## Saved entries
=======

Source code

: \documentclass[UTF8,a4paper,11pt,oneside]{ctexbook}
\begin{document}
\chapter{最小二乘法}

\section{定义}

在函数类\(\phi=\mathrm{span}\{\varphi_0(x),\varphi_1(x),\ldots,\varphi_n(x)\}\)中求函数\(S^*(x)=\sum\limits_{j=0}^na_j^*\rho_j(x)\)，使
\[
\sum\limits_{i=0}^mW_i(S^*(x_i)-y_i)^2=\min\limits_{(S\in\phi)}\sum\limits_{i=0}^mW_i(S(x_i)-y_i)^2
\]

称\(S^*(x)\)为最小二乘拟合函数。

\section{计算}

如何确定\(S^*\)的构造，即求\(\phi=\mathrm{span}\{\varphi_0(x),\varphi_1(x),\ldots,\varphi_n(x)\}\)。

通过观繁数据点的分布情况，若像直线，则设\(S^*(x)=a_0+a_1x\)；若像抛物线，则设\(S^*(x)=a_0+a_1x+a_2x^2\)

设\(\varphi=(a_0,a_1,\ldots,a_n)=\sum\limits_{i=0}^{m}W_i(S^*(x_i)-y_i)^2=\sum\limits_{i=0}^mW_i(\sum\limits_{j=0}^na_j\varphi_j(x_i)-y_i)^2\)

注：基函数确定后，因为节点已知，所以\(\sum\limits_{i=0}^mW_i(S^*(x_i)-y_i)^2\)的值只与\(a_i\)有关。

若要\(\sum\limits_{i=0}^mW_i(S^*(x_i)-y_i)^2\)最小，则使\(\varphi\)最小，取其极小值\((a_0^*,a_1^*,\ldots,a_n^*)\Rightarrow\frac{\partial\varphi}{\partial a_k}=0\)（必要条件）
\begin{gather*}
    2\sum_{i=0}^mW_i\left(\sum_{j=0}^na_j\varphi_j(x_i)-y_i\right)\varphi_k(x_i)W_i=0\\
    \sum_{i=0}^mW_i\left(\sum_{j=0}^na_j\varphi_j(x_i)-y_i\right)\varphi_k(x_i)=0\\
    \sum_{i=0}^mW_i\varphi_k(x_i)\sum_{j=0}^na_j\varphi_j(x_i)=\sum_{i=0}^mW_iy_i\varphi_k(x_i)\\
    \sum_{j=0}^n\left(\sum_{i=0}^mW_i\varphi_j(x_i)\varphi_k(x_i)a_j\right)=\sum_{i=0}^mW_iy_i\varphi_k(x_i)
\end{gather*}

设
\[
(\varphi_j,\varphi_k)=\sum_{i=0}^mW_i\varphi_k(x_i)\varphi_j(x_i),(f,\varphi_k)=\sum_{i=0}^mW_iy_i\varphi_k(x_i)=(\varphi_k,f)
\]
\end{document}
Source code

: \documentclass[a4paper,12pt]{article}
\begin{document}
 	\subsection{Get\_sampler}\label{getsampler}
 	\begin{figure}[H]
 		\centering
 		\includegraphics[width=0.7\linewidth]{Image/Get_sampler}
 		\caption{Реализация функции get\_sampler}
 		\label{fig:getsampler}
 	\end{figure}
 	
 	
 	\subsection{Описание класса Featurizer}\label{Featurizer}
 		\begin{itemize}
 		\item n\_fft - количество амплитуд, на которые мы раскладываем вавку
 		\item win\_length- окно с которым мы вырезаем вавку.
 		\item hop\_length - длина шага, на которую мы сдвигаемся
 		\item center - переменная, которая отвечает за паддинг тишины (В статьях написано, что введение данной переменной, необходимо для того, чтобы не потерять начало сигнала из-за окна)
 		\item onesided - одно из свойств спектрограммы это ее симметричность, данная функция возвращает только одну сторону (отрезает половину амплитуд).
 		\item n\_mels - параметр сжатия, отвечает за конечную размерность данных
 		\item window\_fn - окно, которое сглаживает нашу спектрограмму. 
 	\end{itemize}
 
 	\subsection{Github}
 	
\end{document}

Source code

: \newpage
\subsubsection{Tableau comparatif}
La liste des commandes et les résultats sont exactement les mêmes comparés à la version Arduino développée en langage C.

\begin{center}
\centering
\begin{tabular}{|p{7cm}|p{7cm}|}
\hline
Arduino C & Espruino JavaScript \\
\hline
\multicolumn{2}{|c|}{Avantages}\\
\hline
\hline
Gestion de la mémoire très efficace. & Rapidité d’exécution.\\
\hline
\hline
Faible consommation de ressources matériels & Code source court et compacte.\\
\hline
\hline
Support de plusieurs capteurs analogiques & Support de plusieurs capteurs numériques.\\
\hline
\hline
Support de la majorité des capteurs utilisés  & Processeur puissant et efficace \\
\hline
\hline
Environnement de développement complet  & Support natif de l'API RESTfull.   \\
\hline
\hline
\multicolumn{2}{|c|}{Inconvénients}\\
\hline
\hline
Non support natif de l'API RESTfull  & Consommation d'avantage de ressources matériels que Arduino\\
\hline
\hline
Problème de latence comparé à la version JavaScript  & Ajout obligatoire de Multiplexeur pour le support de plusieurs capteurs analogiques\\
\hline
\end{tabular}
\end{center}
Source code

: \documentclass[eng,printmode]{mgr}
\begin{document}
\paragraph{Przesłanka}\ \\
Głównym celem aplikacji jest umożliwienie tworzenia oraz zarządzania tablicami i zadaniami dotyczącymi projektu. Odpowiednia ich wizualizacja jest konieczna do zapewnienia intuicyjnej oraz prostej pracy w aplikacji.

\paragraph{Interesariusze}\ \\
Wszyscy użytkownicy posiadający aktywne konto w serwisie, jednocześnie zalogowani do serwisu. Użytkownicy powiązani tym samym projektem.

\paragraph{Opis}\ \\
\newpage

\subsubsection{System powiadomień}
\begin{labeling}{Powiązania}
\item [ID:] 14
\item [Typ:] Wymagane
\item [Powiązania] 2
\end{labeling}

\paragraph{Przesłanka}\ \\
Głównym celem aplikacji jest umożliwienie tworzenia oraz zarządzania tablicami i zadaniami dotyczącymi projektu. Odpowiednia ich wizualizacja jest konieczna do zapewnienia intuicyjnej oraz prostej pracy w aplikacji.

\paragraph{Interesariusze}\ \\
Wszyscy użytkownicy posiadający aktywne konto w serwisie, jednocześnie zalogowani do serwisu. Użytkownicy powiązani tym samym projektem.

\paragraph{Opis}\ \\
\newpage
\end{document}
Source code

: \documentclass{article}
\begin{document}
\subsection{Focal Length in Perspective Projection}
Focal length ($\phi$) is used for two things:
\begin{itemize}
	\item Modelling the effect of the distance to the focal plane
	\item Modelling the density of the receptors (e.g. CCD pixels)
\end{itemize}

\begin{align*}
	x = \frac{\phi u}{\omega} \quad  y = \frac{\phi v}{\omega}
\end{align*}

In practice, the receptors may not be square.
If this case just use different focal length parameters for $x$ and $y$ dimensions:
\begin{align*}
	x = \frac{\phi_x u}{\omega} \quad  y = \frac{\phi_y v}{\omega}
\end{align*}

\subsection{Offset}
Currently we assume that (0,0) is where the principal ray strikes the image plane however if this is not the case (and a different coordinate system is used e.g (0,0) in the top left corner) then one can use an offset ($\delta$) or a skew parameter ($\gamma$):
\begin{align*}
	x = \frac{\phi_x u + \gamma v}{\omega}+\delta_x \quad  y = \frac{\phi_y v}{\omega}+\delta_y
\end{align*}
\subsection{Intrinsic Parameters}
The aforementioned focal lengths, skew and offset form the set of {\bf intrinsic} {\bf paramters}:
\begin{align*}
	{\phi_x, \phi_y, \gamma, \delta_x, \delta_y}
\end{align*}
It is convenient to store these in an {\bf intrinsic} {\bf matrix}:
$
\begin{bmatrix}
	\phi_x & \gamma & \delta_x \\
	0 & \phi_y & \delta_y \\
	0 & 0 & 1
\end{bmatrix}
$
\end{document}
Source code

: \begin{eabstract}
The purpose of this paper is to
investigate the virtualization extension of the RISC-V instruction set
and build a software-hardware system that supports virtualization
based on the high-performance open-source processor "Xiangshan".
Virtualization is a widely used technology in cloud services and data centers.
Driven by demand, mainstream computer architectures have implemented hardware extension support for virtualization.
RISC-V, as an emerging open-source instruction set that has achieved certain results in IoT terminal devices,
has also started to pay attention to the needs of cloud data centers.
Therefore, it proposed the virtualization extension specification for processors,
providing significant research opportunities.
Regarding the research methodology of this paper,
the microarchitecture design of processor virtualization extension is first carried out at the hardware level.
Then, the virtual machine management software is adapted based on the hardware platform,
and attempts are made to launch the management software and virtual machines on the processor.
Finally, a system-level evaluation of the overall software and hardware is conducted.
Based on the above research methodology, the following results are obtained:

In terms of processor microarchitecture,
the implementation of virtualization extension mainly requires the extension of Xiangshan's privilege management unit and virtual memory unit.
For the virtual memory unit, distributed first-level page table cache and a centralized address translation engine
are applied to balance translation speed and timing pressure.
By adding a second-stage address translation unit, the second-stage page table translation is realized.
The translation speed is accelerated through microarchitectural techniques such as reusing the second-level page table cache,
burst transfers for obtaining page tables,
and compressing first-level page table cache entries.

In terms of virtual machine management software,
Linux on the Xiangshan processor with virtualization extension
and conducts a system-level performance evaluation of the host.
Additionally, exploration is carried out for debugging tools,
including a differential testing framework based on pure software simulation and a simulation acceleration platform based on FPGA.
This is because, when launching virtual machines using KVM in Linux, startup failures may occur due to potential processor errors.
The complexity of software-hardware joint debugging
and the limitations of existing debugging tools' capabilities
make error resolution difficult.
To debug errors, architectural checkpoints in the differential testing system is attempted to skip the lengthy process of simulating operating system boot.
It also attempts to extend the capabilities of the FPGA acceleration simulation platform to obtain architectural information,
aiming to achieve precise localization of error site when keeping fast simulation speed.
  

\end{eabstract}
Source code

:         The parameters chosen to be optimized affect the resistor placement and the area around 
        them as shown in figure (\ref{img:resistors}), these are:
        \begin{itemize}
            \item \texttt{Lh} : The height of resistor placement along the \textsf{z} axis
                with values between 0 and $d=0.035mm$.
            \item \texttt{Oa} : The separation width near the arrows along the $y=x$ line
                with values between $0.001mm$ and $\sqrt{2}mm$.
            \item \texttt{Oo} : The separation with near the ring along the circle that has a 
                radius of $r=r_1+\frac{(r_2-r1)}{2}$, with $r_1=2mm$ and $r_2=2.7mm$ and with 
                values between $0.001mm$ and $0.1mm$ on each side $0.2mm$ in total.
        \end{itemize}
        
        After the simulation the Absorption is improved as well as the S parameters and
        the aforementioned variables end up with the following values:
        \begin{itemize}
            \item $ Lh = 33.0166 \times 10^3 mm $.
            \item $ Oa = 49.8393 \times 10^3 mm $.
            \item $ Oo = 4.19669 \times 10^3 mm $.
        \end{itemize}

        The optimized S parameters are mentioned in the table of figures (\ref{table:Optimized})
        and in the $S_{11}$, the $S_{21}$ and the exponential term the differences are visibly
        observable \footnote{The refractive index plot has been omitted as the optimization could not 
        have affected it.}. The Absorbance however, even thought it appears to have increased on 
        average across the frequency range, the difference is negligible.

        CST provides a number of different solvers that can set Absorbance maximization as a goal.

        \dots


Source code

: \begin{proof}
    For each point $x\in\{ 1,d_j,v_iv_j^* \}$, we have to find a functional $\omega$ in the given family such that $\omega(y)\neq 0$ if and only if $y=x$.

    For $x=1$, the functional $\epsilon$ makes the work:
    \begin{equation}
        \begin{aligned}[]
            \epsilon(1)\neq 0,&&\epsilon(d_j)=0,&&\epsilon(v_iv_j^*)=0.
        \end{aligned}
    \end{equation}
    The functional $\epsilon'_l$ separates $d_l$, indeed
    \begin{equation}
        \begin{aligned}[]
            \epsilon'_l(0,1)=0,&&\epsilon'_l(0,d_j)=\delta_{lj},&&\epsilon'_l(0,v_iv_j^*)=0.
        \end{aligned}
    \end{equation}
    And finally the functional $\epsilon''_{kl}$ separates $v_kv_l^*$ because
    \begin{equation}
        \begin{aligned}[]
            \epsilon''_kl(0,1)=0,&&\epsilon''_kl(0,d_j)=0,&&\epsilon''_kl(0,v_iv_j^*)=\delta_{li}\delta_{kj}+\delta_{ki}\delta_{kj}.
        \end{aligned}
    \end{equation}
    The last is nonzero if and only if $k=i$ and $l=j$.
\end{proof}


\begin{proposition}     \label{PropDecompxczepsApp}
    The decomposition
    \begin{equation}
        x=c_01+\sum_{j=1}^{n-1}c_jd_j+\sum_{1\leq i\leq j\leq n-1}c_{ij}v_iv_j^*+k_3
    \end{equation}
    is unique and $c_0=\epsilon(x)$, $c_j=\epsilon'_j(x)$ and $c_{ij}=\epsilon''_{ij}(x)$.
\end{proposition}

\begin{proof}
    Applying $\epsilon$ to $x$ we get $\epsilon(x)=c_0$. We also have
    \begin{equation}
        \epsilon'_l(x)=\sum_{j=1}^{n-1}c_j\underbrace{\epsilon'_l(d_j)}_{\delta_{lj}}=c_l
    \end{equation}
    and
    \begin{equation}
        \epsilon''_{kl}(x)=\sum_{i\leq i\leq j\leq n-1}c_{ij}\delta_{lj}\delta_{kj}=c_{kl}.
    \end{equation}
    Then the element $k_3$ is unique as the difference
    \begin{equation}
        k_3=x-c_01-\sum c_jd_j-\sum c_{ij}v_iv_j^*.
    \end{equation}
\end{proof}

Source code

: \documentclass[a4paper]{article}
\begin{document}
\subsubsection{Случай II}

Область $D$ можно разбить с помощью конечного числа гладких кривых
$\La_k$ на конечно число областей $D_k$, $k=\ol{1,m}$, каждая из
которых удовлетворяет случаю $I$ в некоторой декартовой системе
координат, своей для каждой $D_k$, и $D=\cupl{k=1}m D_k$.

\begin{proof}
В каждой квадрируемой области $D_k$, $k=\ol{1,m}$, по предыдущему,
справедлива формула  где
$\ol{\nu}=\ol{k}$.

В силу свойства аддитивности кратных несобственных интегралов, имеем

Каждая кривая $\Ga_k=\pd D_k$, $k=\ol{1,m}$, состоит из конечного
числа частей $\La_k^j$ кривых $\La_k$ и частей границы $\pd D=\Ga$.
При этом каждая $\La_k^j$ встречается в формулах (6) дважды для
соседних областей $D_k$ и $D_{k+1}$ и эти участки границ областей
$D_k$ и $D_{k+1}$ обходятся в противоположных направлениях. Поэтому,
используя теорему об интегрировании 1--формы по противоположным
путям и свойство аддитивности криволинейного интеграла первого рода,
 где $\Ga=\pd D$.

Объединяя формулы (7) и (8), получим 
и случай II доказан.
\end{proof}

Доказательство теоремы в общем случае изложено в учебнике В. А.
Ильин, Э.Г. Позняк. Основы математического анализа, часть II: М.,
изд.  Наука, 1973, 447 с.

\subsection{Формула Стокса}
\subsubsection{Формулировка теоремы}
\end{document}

=======

## EXERCISE INSTRUCTIONS
Using the data above, show each line where "числа" occurs.

## TASK RESULT
Область $D$ можно разбить с помощью конечного числа гладких кривых
числа частей $\La_k^j$ кривых $\La_k$ и частей границы $\pd D=\Ga$.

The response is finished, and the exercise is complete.